◆ WHAT YOU WILL DO: Where the line with "- Geolocalisation service activated" appears below, start writing out lines exactly, and finish with the line with "- UI not adapted", which is included; write out nothing else.

◆ EXERCISE INPUT:
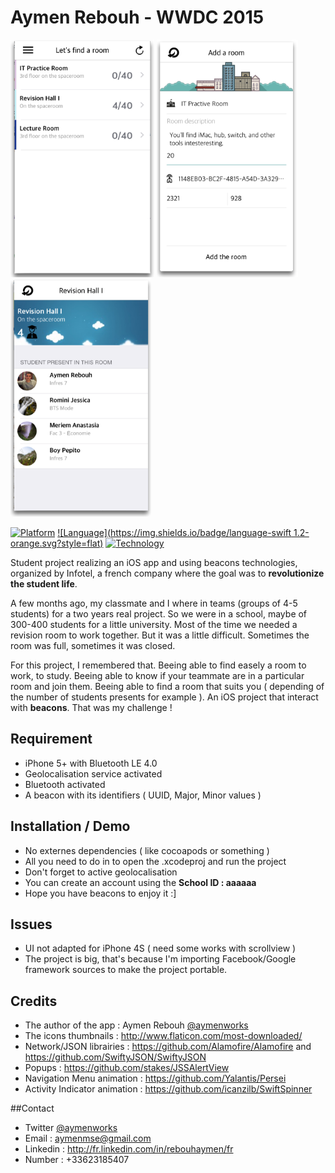Aymen Rebouh - WWDC 2015
========

<img src="./AymenRebouh/Assets/screenshots/roomsList.png" title="Room list view" height="380px" alt="Room list view">
<img src="./AymenRebouh/Assets/screenshots/addRoom.png" title="Add room view" height="380px" alt="Add room view">
<img src="./AymenRebouh/Assets/screenshots/roomDetail.png" title="Authentication view" height="380px" alt="Authentication view">

[![Platform](https://img.shields.io/badge/iOS-8.0%2B-lightgrey.svg?style=flat)](https://developer.apple.com/iphone/index.action)
[![Language](https://img.shields.io/badge/language-swift 1.2-orange.svg?style=flat)](https://developer.apple.com/swift)
[![Technology](https://img.shields.io/badge/technology-ibeacon-blue.svg?style=flat)](https://developer.apple.com/swift)

Student project realizing an iOS app and using beacons technologies, organized by Infotel, a french company where the goal was to **revolutionize the student life**.

A few months ago, my classmate and I where in teams (groups of 4-5 students) for a two years real project. So we were in a school, maybe of 300-400 students for a little university. Most of the time we needed a revision room to work together. But it was a little difficult. Sometimes the room was full, sometimes it was closed. 

For this project, I remembered that. Beeing able to find easely a room to work, to study. Beeing able to know if your teammate are in a particular room and join them. Beeing able to find a room that suits you ( depending of the number of students presents for example ). An iOS project that interact with **beacons**. That was my challenge ! 

## Requirement

- iPhone 5+ with Bluetooth LE 4.0
- Geolocalisation service activated
- Bluetooth activated
- A beacon with its identifiers ( UUID, Major, Minor values )

## Installation / Demo

- No externes dependencies ( like cocoapods or something )
- All you need to do in to open the .xcodeproj and run the project
- Don't forget to active geolocalisation
- You can create an account using the **School ID : aaaaaa**
- Hope you have beacons to enjoy it :]

## Issues

- UI not adapted for iPhone 4S ( need some works with scrollview )
- The project is big, that's because I'm importing Facebook/Google framework sources to make the project portable.

## Credits

- The author of the app : Aymen Rebouh [@aymenworks](http://twitter.com/aymenworks)
- The icons thumbnails : <http://www.flaticon.com/most-downloaded/>
- Network/JSON librairies : <https://github.com/Alamofire/Alamofire> and <https://github.com/SwiftyJSON/SwiftyJSON>
- Popups : <https://github.com/stakes/JSSAlertView>
- Navigation Menu animation : <https://github.com/Yalantis/Persei>
- Activity Indicator animation : <https://github.com/icanzilb/SwiftSpinner>
    
##Contact
- Twitter [@aymenworks](http://twitter.com/aymenworks)
- Email : <aymenmse@gmail.com>
- Linkedin : <http://fr.linkedin.com/in/rebouhaymen/fr>
- Number : +33623185407

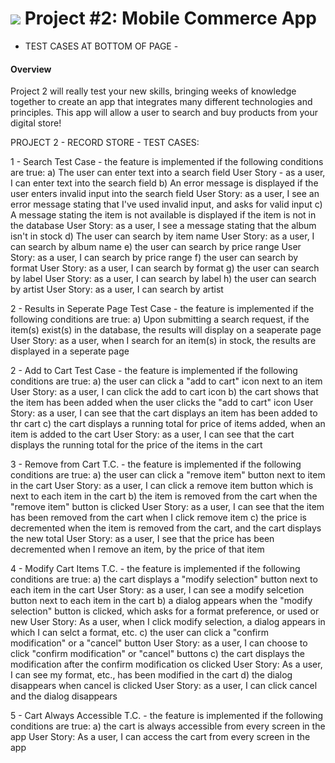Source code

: # ![](https://ga-dash.s3.amazonaws.com/production/assets/logo-9f88ae6c9c3871690e33280fcf557f33.png) Project #2: Mobile Commerce App

- TEST CASES AT BOTTOM OF PAGE - 

#### Overview

Project 2 will really test your new skills, bringing weeks of knowledge together to create an app that integrates many different technologies and principles. This app will allow a user to search and buy products from your digital store!


PROJECT 2 - RECORD STORE - TEST CASES:

1 - Search Test Case - the feature is implemented if the following conditions are true:
	a) The user can enter text into a search field
		User Story - as a user, I can enter text into the search field
	b) An error message is displayed if the user enters invalid input into the search field
		User Story: as a user, I see an error message stating that I've used invalid input, and asks for valid input
	c) A message stating the item is not available is displayed if the item is not in the database
		User Story: as a user, I see a message stating that the album isn't in stock
	d) The user can search by item name
		User Story: as a user, I can search by album name
	e) the user can search by price range
		User Story: as a user, I can search by price range
	f) the user can search by format
		User Story: as a user, I can search by format
	g) the user can search by label
		User Story: as a user, I can search by label
	h) the user can search by artist
		User Story: as a user, I can search by artist 

2 - Results in Seperate Page Test Case  - the feature is implemented if the following conditions are true:
	a) Upon submitting a search request, if the item(s) exist(s) in the database, the results will display on a seaperate page
		User Story: as a user, when I search for an item(s) in stock, the results are displayed in a seperate page

2 - Add to Cart Test Case  - the feature is implemented if the following conditions are true:
	a) the user can click a "add to cart" icon next to an item
		User Story: as a user, I can click the add to cart icon
	b) the cart shows that the item has been added when the user clicks the "add to cart" icon
		User Story: as a user, I can see that the cart displays an item has been added to thr cart
	c) the cart displays a running total for price of items added, when an item is added to the cart
		User Story: as a user, I can see that the cart displays the running total for the price of the items in the cart 

3 - Remove from Cart T.C.  - the feature is implemented if the following conditions are true:
	a) the user can click a "remove item" button next to item in the cart
		User Story: as a user, I can click a remove item button which is next to each item in the cart
	b) the item is removed from the cart when the "remove item" button is clicked
		User Story: as a user, I can see that the item has been removed from the cart when I click remove item
	c) the price is decremented when the item is removed from the cart, and the cart displays the new total
		User Story: as a user, I see that the price has been decremented when I remove an item, by the price of that item

4 - Modify Cart Items T.C.  - the feature is implemented if the following conditions are true:
	a) the cart displays a "modify selection" button next to each item in the cart
		User Story: as a user, I can see a modify selcetion button next to each item in the cart
	b) a dialog appears when the "modify selection" button is clicked, which asks for a format preference, or used or new
		User Story: As a user, when I click modify selection, a dialog appears in which I can selct a format, etc.
	c) the user can click a "confirm modification" or a "cancel" button
		User Story: as a user, I can choose to click "confirm modification" or "cancel" buttons 
	c) the cart displays the modification after the confirm modification os clicked
		User Story: As a user, I can see my format, etc., has been modified in the cart
	d) the dialog disappears when cancel is clicked
		User Story: as a user, I can click cancel and the dialog disappears

5 - Cart Always Accessible T.C.  - the feature is implemented if the following conditions are true:
	a) the cart is always accessible from every screen in the app
		User Story: As a user, I can access the cart from every screen in the app

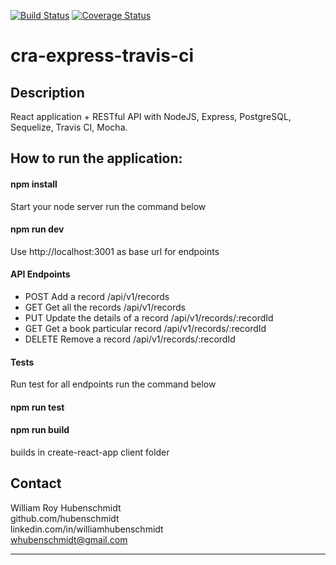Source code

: [![Build Status](https://travis-ci.org/hubenschmidt/cra-express-travis-ci.svg?branch=master)](https://travis-ci.org/hubenschmidt/cra-express-travis-ci) [![Coverage Status](https://coveralls.io/repos/github/hubenschmidt/cra-express-travis-ci/badge.svg?branch=master)](https://coveralls.io/github/hubenschmidt/cra-express-travis-ci?branch=master)

# cra-express-travis-ci

## Description
React application + RESTful API with NodeJS, Express, PostgreSQL, Sequelize, Travis CI, Mocha.

## How to run the application:

#### npm install
Start your node server
run the command below

#### npm run dev
Use http://localhost:3001 as base url for endpoints

#### API Endpoints
* POST	Add a record	/api/v1/records
* GET	Get all the records	/api/v1/records
* PUT	Update the details of a record	/api/v1/records/:recordId
* GET	Get a book particular record	/api/v1/records/:recordId
* DELETE	Remove a record	/api/v1/records/:recordId

#### Tests
Run test for all endpoints
run the command below

#### npm run test

#### npm run build
builds in create-react-app client folder

## Contact
William Roy Hubenschmidt<br>
github.com/hubenschmidt<br>
linkedin.com/in/williamhubenschmidt<br>
whubenschmidt@gmail.com<br>
<hr>


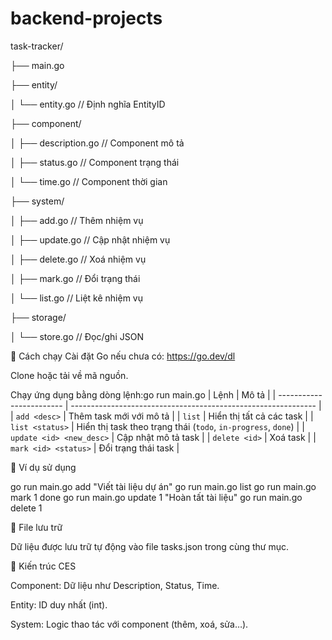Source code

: # backend-projects
task-tracker/

├── main.go

├── entity/

│   └── entity.go         // Định nghĩa EntityID

├── component/

│   ├── description.go    // Component mô tả

│   ├── status.go         // Component trạng thái

│   └── time.go           // Component thời gian

├── system/

│   ├── add.go            // Thêm nhiệm vụ

│   ├── update.go         // Cập nhật nhiệm vụ

│   ├── delete.go         // Xoá nhiệm vụ

│   ├── mark.go           // Đổi trạng thái

│   └── list.go           // Liệt kê nhiệm vụ

├── storage/

│   └── store.go          // Đọc/ghi JSON

🚀 Cách chạy
Cài đặt Go nếu chưa có: https://go.dev/dl

Clone hoặc tải về mã nguồn.

Chạy ứng dụng bằng dòng lệnh:go run main.go <command>
| Lệnh                     | Mô tả                                                         |
| ------------------------ | ------------------------------------------------------------- |
| `add <desc>`             | Thêm task mới với mô tả                                       |
| `list`                   | Hiển thị tất cả các task                                      |
| `list <status>`          | Hiển thị task theo trạng thái (`todo`, `in-progress`, `done`) |
| `update <id> <new_desc>` | Cập nhật mô tả task                                           |
| `delete <id>`            | Xoá task                                                      |
| `mark <id> <status>`     | Đổi trạng thái task                                           |


🧪 Ví dụ sử dụng

go run main.go add "Viết tài liệu dự án"
go run main.go list
go run main.go mark 1 done
go run main.go update 1 "Hoàn tất tài liệu"
go run main.go delete 1

📝 File lưu trữ

Dữ liệu được lưu trữ tự động vào file tasks.json trong cùng thư mục.

📌 Kiến trúc CES

Component: Dữ liệu như Description, Status, Time.

Entity: ID duy nhất (int).

System: Logic thao tác với component (thêm, xoá, sửa…).
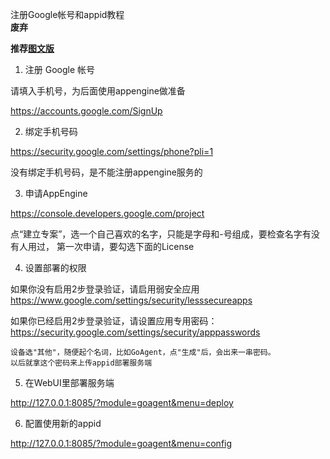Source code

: 注册Google帐号和appid教程  
**废弃**

**推荐[图文版](https://github.com/XX-net/XX-Net/wiki/how-to-create-my-appids)**

1. 注册 Google 帐号

  请填入手机号，为后面使用appengine做准备

   https://accounts.google.com/SignUp

2. 绑定手机号码

  https://security.google.com/settings/phone?pli=1

  没有绑定手机号码，是不能注册appengine服务的


3. 申请AppEngine  

  https://console.developers.google.com/project

  点“建立专案”，选一个自己喜欢的名字，只能是字母和-号组成，要检查名字有没有人用过，
  第一次申请，要勾选下面的License

4. 设置部署的权限

  如果你没有启用2步登录验证，请启用弱安全应用
  https://www.google.com/settings/security/lesssecureapps


  如果你已经启用2步登录验证，请设置应用专用密码：
  https://security.google.com/settings/security/apppasswords

    设备选"其他"，随便起个名词，比如GoAgent，点"生成"后，会出来一串密码。
    以后就拿这个密码来上传appid部署服务端

5. 在WebUI里部署服务端
  
  http://127.0.0.1:8085/?module=goagent&menu=deploy

6. 配置使用新的appid
  
  http://127.0.0.1:8085/?module=goagent&menu=config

◆ SOLUTION FOR THIS EXERCISE:
- Geolocalisation service activated
- Bluetooth activated
- A beacon with its identifiers ( UUID, Major, Minor values )

## Installation / Demo

- No externes dependencies ( like cocoapods or something )
- All you need to do in to open the .xcodeproj and run the project
- Don't forget to active geolocalisation
- You can create an account using the **School ID : aaaaaa**
- Hope you have beacons to enjoy it :]

## Issues

- UI not adapted for iPhone 4S ( need some works with scrollview )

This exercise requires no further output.